This repository serves as an ongoing effort to create a systems and computational neuroscience course. I hope to develop a two-semester course for USTC biophysics students. The first semester will cover some basic materials, and the second semester will introduce more advanced topics for undergraduate and graduate students.
When: Thursday 9:45 am - 11:20 am, Fall 2024
Where: 东区第二教学楼2402
Teacher: 温泉 qwen@ustc.edu.cn
Teaching Fellow: 冼奇琪 xianqiqi@mail.ustc.edu.cn 程玉锟 cyk_phy@mail.ustc.edu.cn 李懿轩 yixuanli@mail.ustc.edu.cn
Recommended Textbooks:
- Theoretical Neuroscience: Computational and Mathematical Modeling the Neural System
- Principles of Neural Design
For a general reader:
Course Performance Evaluation:
- Homework: 70%
- Final: 30% (take-home exam)
Prerequisite:
- High school knowledge of biology and neuroscience
- Proficient in Python/MATLAB/Julia
- Working knowledge of Multivariate Calculus, Probability Theory, Linear Algebra, and Differential Equations
The emergence of intelligence and behavior from the complex interactions within the brain remains one of the most significant and unsolved mysteries in modern science. This is an exciting era. In the last decade, we have witnessed rapid advancements in experimental tools that now enable us to monitor and manipulate brain circuits with unprecedented precision. However, it is also a perplexing time. Neuroscientists are navigating the intricate landscapes of brain structures and dynamics. Mathematical theory has become crucial for integrating seemingly unrelated evidence, providing new insights, guiding new experiments, and identifying concepts and principles of brain function.

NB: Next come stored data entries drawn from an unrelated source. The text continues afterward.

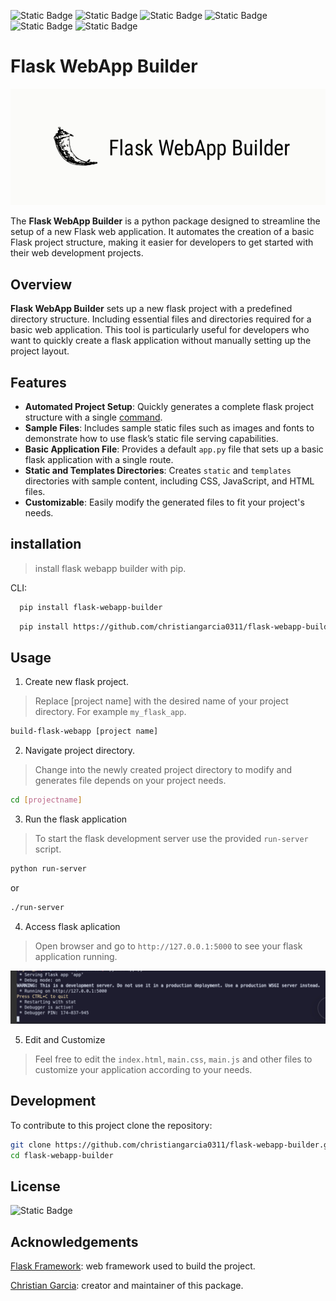 ![Static Badge](https://img.shields.io/badge/pypi-v.1.2.0-blue)
![Static Badge](https://img.shields.io/badge/flask_webapp_builder-green)
![Static Badge](https://img.shields.io/badge/flask-framework-red)
![Static Badge](https://img.shields.io/badge/webapplications-blue)
![Static Badge](https://img.shields.io/badge/flask-projects-orange)
![Static Badge](https://img.shields.io/badge/flask_webapp-brown)

<h1>Flask WebApp Builder</h1>

![logo](images/logo.jpg)

The **Flask WebApp Builder** is a python package designed to streamline the setup of a new Flask web application. It automates the creation of a basic Flask project structure, making it easier for developers to get started with their web development projects.

## Overview

**Flask WebApp Builder** sets up a new flask project with a predefined directory structure. Including essential files and directories required for a basic web application. This tool is particularly useful for developers who want to quickly create a flask application without manually setting up the project layout.

## Features

- **Automated Project Setup**: Quickly generates a complete flask project structure with a single [command](#installation).
- **Sample Files**: Includes sample static files such as images and fonts to demonstrate how to use flask’s static file serving capabilities.
- **Basic Application File**: Provides a default `app.py` file that sets up a basic flask application with a single route.
- **Static and Templates Directories**: Creates `static` and `templates` directories with sample content, including CSS, JavaScript, and HTML files.
- **Customizable**: Easily modify the generated files to fit your project's needs.

## installation

> install flask webapp builder with pip.

CLI:

```bash
  pip install flask-webapp-builder
```

```bash
  pip install https://github.com/christiangarcia0311/flask-webapp-builder/raw/main/dist/flask_webapp_builder-1.2.0.tar.gz
```

## Usage

1. Create new flask project.

> Replace [project name] with the desired name of your project directory. For example `my_flask_app`.

```bash
build-flask-webapp [project name]
```

2. Navigate project directory.

> Change into the newly created project directory to modify and generates file depends on your project needs.

```bash
cd [projectname]
```

3. Run the flask application

> To start the flask development server use the provided `run-server` script.

```bash
python run-server
```

or 

```bash
./run-server
```

4. Access flask aplication

> Open browser and go to `http://127.0.0.1:5000`  to see your flask application running.

![server](images/server.jpg)

5. Edit and Customize 

> Feel free to edit the `index.html`, `main.css`, `main.js` and other files to customize your application according to your needs.

## Development 

To contribute to this project clone the repository:

```bash
git clone https://github.com/christiangarcia0311/flask-webapp-builder.git
cd flask-webapp-builder
```

## License

![Static Badge](https://img.shields.io/badge/MIT-License-orange)

## Acknowledgements

[Flask Framework](https://flask.palletsprojects.com/en/3.0.x/): web framework used to build the project.

[Christian Garcia](https://github.com/christiangarcia0311): creator and maintainer of this package.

In this course, we will explore how physics, engineering, and mathematics have shaped our understanding of the brain. In particular, we will investigate the relationship between structure, dynamics, representation, and behavior. Special topics may include wiring optimization in neural circuit, attractor and chaotic dynamics in neural network, sensory and motor representation, biological learning rules, Hopfield network, and hierarchical control of behaviors. We will also discuss connections with modern machine learning methods. I will strive to balance breadth and depth, highlighting the challenges we face in developing quantitative theories or models of the mind.